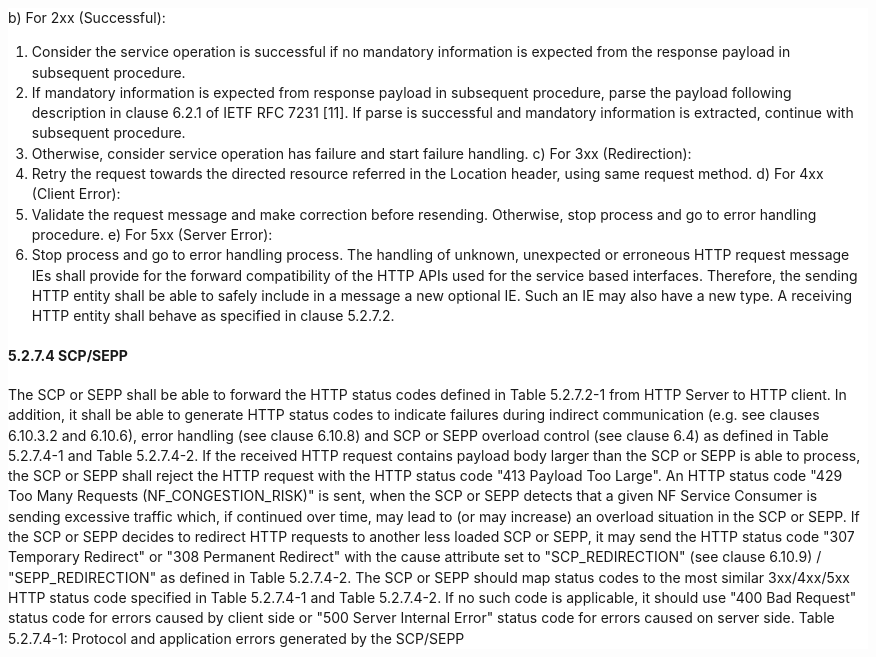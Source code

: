 b) For 2xx (Successful):
1) Consider the service operation is successful if no mandatory information is
expected from the response payload in subsequent procedure.
2) If mandatory information is expected from response payload in subsequent
procedure, parse the payload following description in clause 6.2.1 of IETF RFC
7231 [11]. If parse is successful and mandatory information is extracted,
continue with subsequent procedure.
3) Otherwise, consider service operation has failure and start failure
handling.
c) For 3xx (Redirection):
1) Retry the request towards the directed resource referred in the Location
header, using same request method.
d) For 4xx (Client Error):
1) Validate the request message and make correction before resending.
Otherwise, stop process and go to error handling procedure.
e) For 5xx (Server Error):
1) Stop process and go to error handling process.
The handling of unknown, unexpected or erroneous HTTP request message IEs
shall provide for the forward compatibility of the HTTP APIs used for the
service based interfaces. Therefore, the sending HTTP entity shall be able to
safely include in a message a new optional IE. Such an IE may also have a new
type. A receiving HTTP entity shall behave as specified in clause 5.2.7.2.
#### 5.2.7.4 SCP/SEPP
The SCP or SEPP shall be able to forward the HTTP status codes defined in
Table 5.2.7.2-1 from HTTP Server to HTTP client. In addition, it shall be able
to generate HTTP status codes to indicate failures during indirect
communication (e.g. see clauses 6.10.3.2 and 6.10.6), error handling (see
clause 6.10.8) and SCP or SEPP overload control (see clause 6.4) as defined in
Table 5.2.7.4-1 and Table 5.2.7.4-2.
If the received HTTP request contains payload body larger than the SCP or SEPP
is able to process, the SCP or SEPP shall reject the HTTP request with the
HTTP status code \"413 Payload Too Large\".
An HTTP status code \"429 Too Many Requests (NF_CONGESTION_RISK)\" is sent,
when the SCP or SEPP detects that a given NF Service Consumer is sending
excessive traffic which, if continued over time, may lead to (or may increase)
an overload situation in the SCP or SEPP. If the SCP or SEPP decides to
redirect HTTP requests to another less loaded SCP or SEPP, it may send the
HTTP status code \"307 Temporary Redirect\" or \"308 Permanent Redirect\" with
the cause attribute set to \"SCP_REDIRECTION\" (see clause 6.10.9) /
\"SEPP_REDIRECTION\" as defined in Table 5.2.7.4-2.
The SCP or SEPP should map status codes to the most similar 3xx/4xx/5xx HTTP
status code specified in Table 5.2.7.4-1 and Table 5.2.7.4-2. If no such code
is applicable, it should use \"400 Bad Request\" status code for errors caused
by client side or \"500 Server Internal Error\" status code for errors caused
on server side.
Table 5.2.7.4-1: Protocol and application errors generated by the SCP/SEPP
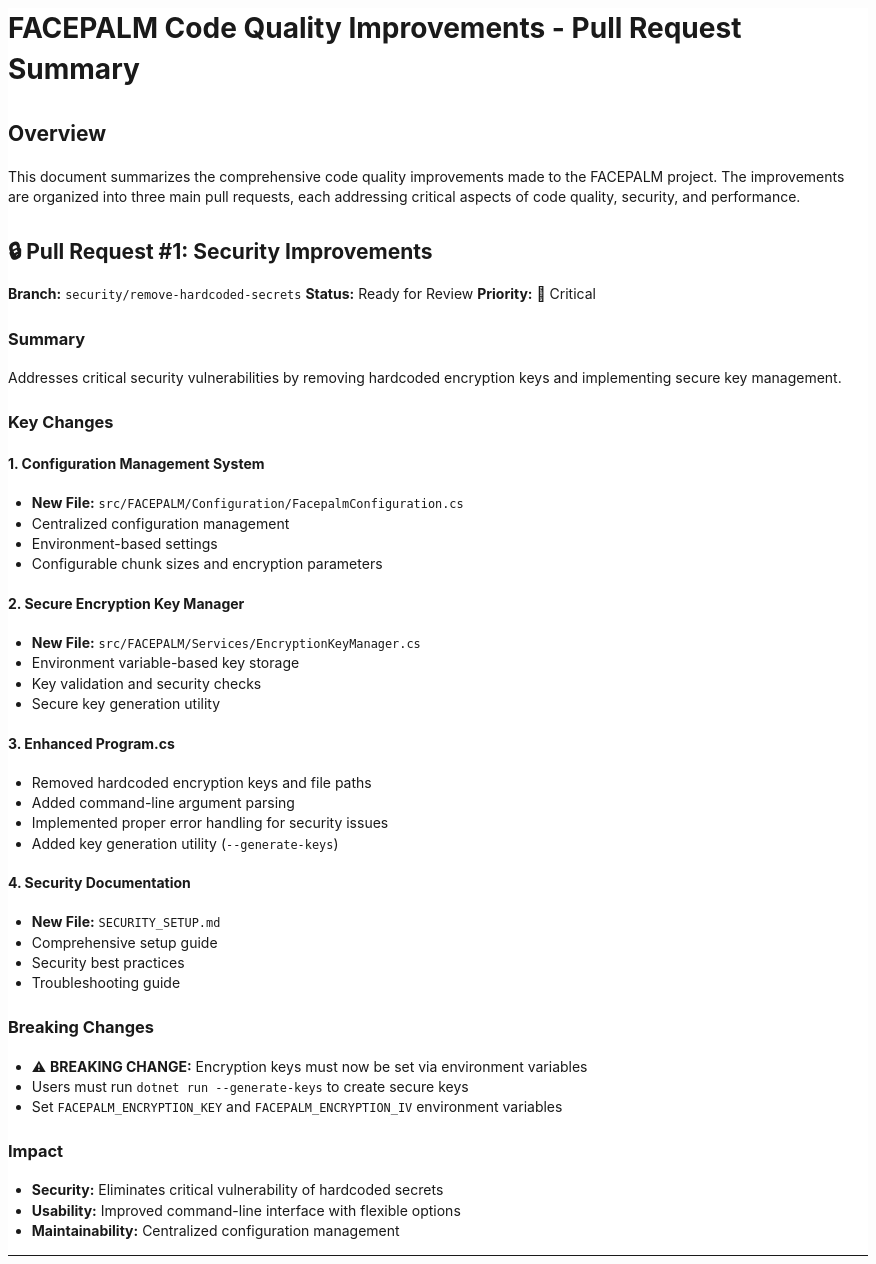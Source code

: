 # FACEPALM Code Quality Improvements - Pull Request Summary

## Overview

This document summarizes the comprehensive code quality improvements made to the FACEPALM project. The improvements are organized into three main pull requests, each addressing critical aspects of code quality, security, and performance.

## 🔒 Pull Request #1: Security Improvements
**Branch:** `security/remove-hardcoded-secrets`
**Status:** Ready for Review
**Priority:** 🔴 Critical

### Summary
Addresses critical security vulnerabilities by removing hardcoded encryption keys and implementing secure key management.

### Key Changes

#### 1. Configuration Management System
- **New File:** `src/FACEPALM/Configuration/FacepalmConfiguration.cs`
- Centralized configuration management
- Environment-based settings
- Configurable chunk sizes and encryption parameters

#### 2. Secure Encryption Key Manager
- **New File:** `src/FACEPALM/Services/EncryptionKeyManager.cs`
- Environment variable-based key storage
- Key validation and security checks
- Secure key generation utility

#### 3. Enhanced Program.cs
- Removed hardcoded encryption keys and file paths
- Added command-line argument parsing
- Implemented proper error handling for security issues
- Added key generation utility (`--generate-keys`)

#### 4. Security Documentation
- **New File:** `SECURITY_SETUP.md`
- Comprehensive setup guide
- Security best practices
- Troubleshooting guide

### Breaking Changes
- ⚠️ **BREAKING CHANGE:** Encryption keys must now be set via environment variables
- Users must run `dotnet run --generate-keys` to create secure keys
- Set `FACEPALM_ENCRYPTION_KEY` and `FACEPALM_ENCRYPTION_IV` environment variables

### Impact
- **Security:** Eliminates critical vulnerability of hardcoded secrets
- **Usability:** Improved command-line interface with flexible options
- **Maintainability:** Centralized configuration management

---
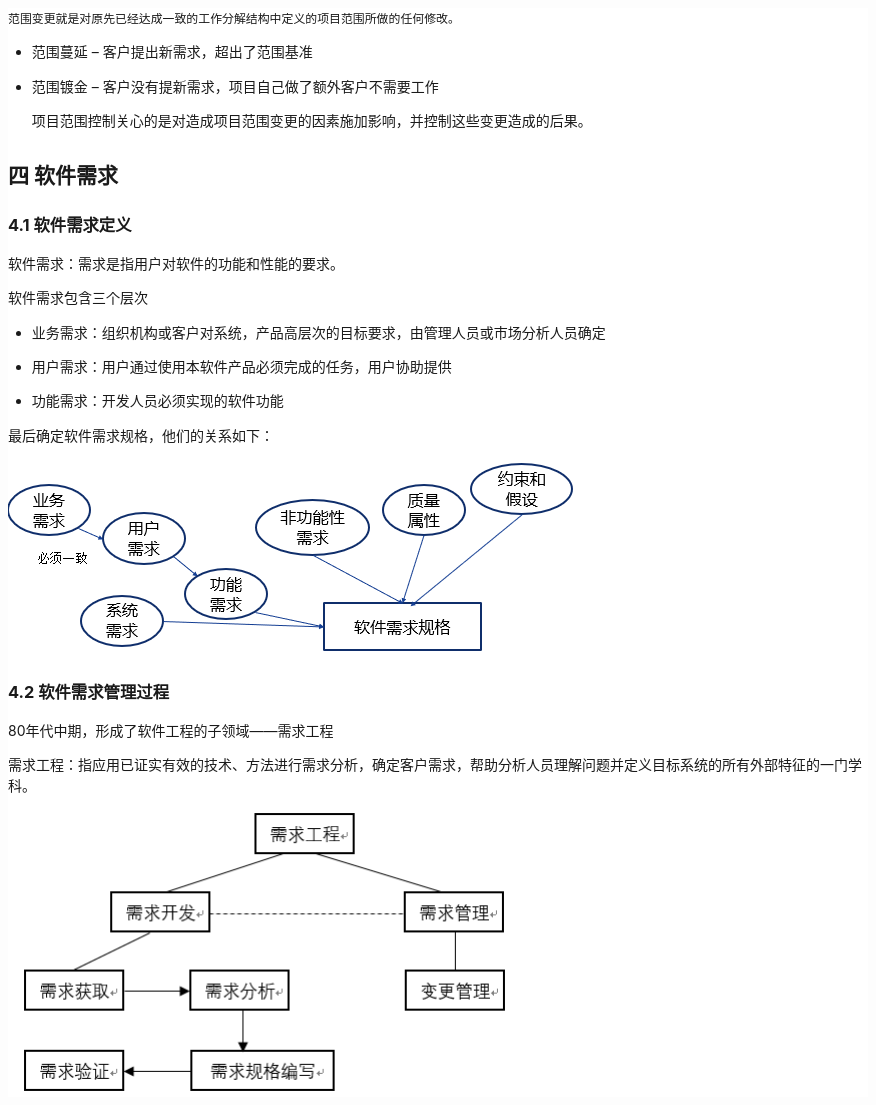     范围变更就是对原先已经达成一致的工作分解结构中定义的项目范围所做的任何修改。
  
  * 范围蔓延 – 客户提出新需求，超出了范围基准
  
  * 范围镀金 – 客户没有提新需求，项目自己做了额外客户不需要工作
    
    项目范围控制关心的是对造成项目范围变更的因素施加影响，并控制这些变更造成的后果。

## 四 软件需求

### 4.1 软件需求定义

软件需求：需求是指用户对软件的功能和性能的要求。

软件需求包含三个层次

* 业务需求：组织机构或客户对系统，产品高层次的目标要求，由管理人员或市场分析人员确定

* 用户需求：用户通过使用本软件产品必须完成的任务，用户协助提供

* 功能需求：开发人员必须实现的软件功能

最后确定软件需求规格，他们的关系如下：

![image-20220604154325097](./软件项目管理.assets/image-20220604154325097.png)

### 4.2 软件需求管理过程

80年代中期，形成了软件工程的子领域——需求工程

需求工程：指应用已证实有效的技术、方法进行需求分析，确定客户需求，帮助分析人员理解问题并定义目标系统的所有外部特征的一门学科。

![image-20220604154626124](./软件项目管理.assets/image-20220604154626124.png)
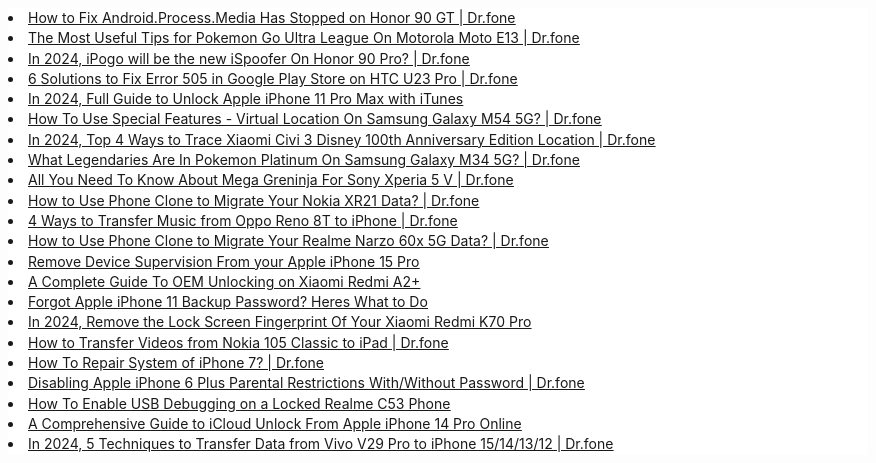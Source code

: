 <li><a href="https://change-location.techidaily.com/how-to-fix-androidprocessmedia-has-stopped-on-honor-90-gt-drfone-by-drfone-fix-android-problems-fix-android-problems/"><u>How to Fix Android.Process.Media Has Stopped on Honor 90 GT | Dr.fone</u></a></li>
<li><a href="https://android-pokemon-go.techidaily.com/the-most-useful-tips-for-pokemon-go-ultra-league-on-motorola-moto-e13-drfone-by-drfone-virtual-android/"><u>The Most Useful Tips for Pokemon Go Ultra League On Motorola Moto E13 | Dr.fone</u></a></li>
<li><a href="https://pokemon-go-android.techidaily.com/in-2024-ipogo-will-be-the-new-ispoofer-on-honor-90-pro-drfone-by-drfone-virtual-android/"><u>In 2024, iPogo will be the new iSpoofer On Honor 90 Pro? | Dr.fone</u></a></li>
<li><a href="https://howto.techidaily.com/6-solutions-to-fix-error-505-in-google-play-store-on-htc-u23-pro-drfone-by-drfone-fix-android-problems-fix-android-problems/"><u>6 Solutions to Fix Error 505 in Google Play Store on HTC U23 Pro | Dr.fone</u></a></li>
<li><a href="https://ios-unlock.techidaily.com/in-2024-full-guide-to-unlock-apple-iphone-11-pro-max-with-itunes-by-drfone-ios/"><u>In 2024, Full Guide to Unlock Apple iPhone 11 Pro Max with iTunes</u></a></li>
<li><a href="https://fake-location.techidaily.com/how-to-use-special-features-virtual-location-on-samsung-galaxy-m54-5g-drfone-by-drfone-virtual-android/"><u>How To Use Special Features - Virtual Location On Samsung Galaxy M54 5G? | Dr.fone</u></a></li>
<li><a href="https://android-location-track.techidaily.com/in-2024-top-4-ways-to-trace-xiaomi-civi-3-disney-100th-anniversary-edition-location-drfone-by-drfone-virtual-android/"><u>In 2024, Top 4 Ways to Trace Xiaomi Civi 3 Disney 100th Anniversary Edition Location | Dr.fone</u></a></li>
<li><a href="https://change-location.techidaily.com/what-legendaries-are-in-pokemon-platinum-on-samsung-galaxy-m34-5g-drfone-by-drfone-virtual-android/"><u>What Legendaries Are In Pokemon Platinum On Samsung Galaxy M34 5G? | Dr.fone</u></a></li>
<li><a href="https://android-pokemon-go.techidaily.com/all-you-need-to-know-about-mega-greninja-for-sony-xperia-5-v-drfone-by-drfone-virtual-android/"><u>All You Need To Know About Mega Greninja For Sony Xperia 5 V | Dr.fone</u></a></li>
<li><a href="https://android-transfer.techidaily.com/how-to-use-phone-clone-to-migrate-your-nokia-xr21-data-drfone-by-drfone-transfer-from-android-transfer-from-android/"><u>How to Use Phone Clone to Migrate Your Nokia XR21 Data? | Dr.fone</u></a></li>
<li><a href="https://blog-min.techidaily.com/4-ways-to-transfer-music-from-oppo-reno-8t-to-iphone-drfone-by-drfone-transfer-from-android-transfer-from-android/"><u>4 Ways to Transfer Music from Oppo Reno 8T to iPhone | Dr.fone</u></a></li>
<li><a href="https://android-transfer.techidaily.com/how-to-use-phone-clone-to-migrate-your-realme-narzo-60x-5g-data-drfone-by-drfone-transfer-from-android-transfer-from-android/"><u>How to Use Phone Clone to Migrate Your Realme Narzo 60x 5G Data? | Dr.fone</u></a></li>
<li><a href="https://ios-unlock.techidaily.com/remove-device-supervision-from-your-apple-iphone-15-pro-by-drfone-ios/"><u>Remove Device Supervision From your Apple iPhone 15 Pro</u></a></li>
<li><a href="https://unlock-android.techidaily.com/a-complete-guide-to-oem-unlocking-on-xiaomi-redmi-a2plus-by-drfone-android/"><u>A Complete Guide To OEM Unlocking on Xiaomi Redmi A2+</u></a></li>
<li><a href="https://ios-unlock.techidaily.com/forgot-apple-iphone-11-backup-password-heres-what-to-do-by-drfone-ios/"><u>Forgot Apple iPhone 11 Backup Password? Heres What to Do</u></a></li>
<li><a href="https://unlock-android.techidaily.com/in-2024-remove-the-lock-screen-fingerprint-of-your-xiaomi-redmi-k70-pro-by-drfone-android/"><u>In 2024, Remove the Lock Screen Fingerprint Of Your Xiaomi Redmi K70 Pro</u></a></li>
<li><a href="https://android-transfer.techidaily.com/how-to-transfer-videos-from-nokia-105-classic-to-ipad-drfone-by-drfone-transfer-from-android-transfer-from-android/"><u>How to Transfer Videos from Nokia 105 Classic to iPad | Dr.fone</u></a></li>
<li><a href="https://blog-min.techidaily.com/how-to-repair-system-of-iphone-7-drfone-by-drfone-ios-system-repair-ios-system-repair/"><u>How To Repair System of iPhone 7? | Dr.fone</u></a></li>
<li><a href="https://iphone-unlock.techidaily.com/disabling-apple-iphone-6-plus-parental-restrictions-withwithout-password-drfone-by-drfone-ios/"><u>Disabling Apple iPhone 6 Plus Parental Restrictions With/Without Password | Dr.fone</u></a></li>
<li><a href="https://easy-unlock-android.techidaily.com/how-to-enable-usb-debugging-on-a-locked-realme-c53-phone-by-drfone-android/"><u>How To Enable USB Debugging on a Locked Realme C53 Phone</u></a></li>
<li><a href="https://activate-lock.techidaily.com/a-comprehensive-guide-to-icloud-unlock-from-apple-iphone-14-pro-online-by-drfone-ios/"><u>A Comprehensive Guide to iCloud Unlock From Apple iPhone 14 Pro Online</u></a></li>
<li><a href="https://android-transfer.techidaily.com/in-2024-5-techniques-to-transfer-data-from-vivo-v29-pro-to-iphone-15141312-drfone-by-drfone-transfer-from-android-transfer-from-android/"><u>In 2024, 5 Techniques to Transfer Data from Vivo V29 Pro to iPhone 15/14/13/12 | Dr.fone</u></a></li>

WORK TO COMPLETE
No pictures should appear in the copy, which holds exactly the lines from the first line of the data through the line with "d) For 4xx (Client" and nothing else.

WRITTEN SOLUTION
Source code

: b) For 2xx (Successful):
1) Consider the service operation is successful if no mandatory information is
expected from the response payload in subsequent procedure.
2) If mandatory information is expected from response payload in subsequent
procedure, parse the payload following description in clause 6.2.1 of IETF RFC
7231 [11]. If parse is successful and mandatory information is extracted,
continue with subsequent procedure.
3) Otherwise, consider service operation has failure and start failure
handling.
c) For 3xx (Redirection):
1) Retry the request towards the directed resource referred in the Location
header, using same request method.
d) For 4xx (Client Error):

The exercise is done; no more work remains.